──────── Material for this exercise

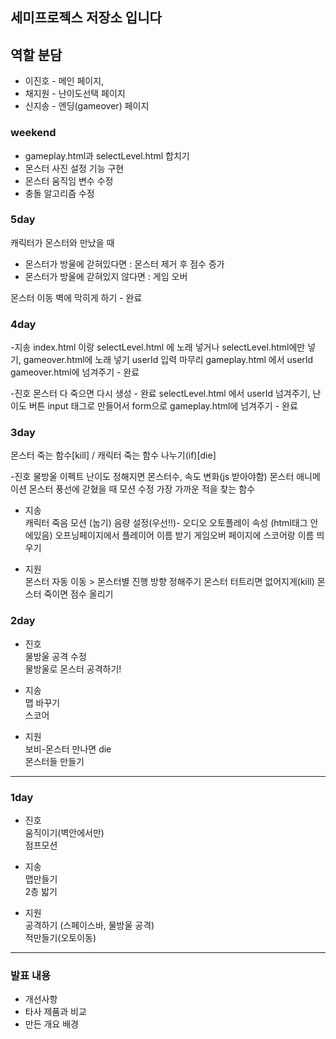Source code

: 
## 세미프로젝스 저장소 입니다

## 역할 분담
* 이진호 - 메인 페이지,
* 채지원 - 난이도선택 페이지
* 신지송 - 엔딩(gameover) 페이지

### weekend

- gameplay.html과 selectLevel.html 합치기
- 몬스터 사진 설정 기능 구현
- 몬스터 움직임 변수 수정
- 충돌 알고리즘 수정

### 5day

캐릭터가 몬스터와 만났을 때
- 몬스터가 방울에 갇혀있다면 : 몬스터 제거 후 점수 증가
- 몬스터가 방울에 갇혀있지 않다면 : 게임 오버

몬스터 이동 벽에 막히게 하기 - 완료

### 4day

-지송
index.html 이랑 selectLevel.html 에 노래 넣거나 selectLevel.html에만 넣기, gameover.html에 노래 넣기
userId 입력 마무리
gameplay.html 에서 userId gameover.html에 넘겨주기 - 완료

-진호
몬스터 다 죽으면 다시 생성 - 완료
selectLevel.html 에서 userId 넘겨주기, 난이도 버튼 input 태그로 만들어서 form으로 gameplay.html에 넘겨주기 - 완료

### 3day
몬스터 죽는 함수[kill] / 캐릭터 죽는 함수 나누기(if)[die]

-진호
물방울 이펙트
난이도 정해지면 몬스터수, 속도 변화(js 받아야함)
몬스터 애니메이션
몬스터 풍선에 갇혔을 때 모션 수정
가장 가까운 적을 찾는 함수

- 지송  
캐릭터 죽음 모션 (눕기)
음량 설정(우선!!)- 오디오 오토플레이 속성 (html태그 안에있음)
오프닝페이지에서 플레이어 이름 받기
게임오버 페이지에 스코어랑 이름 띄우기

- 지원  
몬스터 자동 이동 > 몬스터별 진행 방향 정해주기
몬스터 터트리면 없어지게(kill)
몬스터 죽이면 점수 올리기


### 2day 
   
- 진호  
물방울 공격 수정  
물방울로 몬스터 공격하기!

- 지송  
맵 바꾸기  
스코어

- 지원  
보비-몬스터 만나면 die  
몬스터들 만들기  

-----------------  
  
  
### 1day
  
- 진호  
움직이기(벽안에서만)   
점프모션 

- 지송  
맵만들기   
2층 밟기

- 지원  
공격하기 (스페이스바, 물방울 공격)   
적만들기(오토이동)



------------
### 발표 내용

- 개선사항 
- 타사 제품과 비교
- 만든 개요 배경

────────────────
──────── Material for this exercise

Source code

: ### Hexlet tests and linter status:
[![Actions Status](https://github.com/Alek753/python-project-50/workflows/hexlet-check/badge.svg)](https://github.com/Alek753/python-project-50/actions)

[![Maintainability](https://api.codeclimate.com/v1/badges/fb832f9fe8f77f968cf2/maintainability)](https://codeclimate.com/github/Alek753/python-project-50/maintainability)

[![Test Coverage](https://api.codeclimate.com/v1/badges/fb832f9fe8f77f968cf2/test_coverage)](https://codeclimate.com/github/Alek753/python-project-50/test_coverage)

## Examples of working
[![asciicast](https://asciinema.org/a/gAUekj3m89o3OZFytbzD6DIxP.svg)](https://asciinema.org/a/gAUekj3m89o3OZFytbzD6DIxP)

────────────────

Count every line in the data where the string "badges" occurs. Give nothing except the number.

▸ Answer to the exercise: 2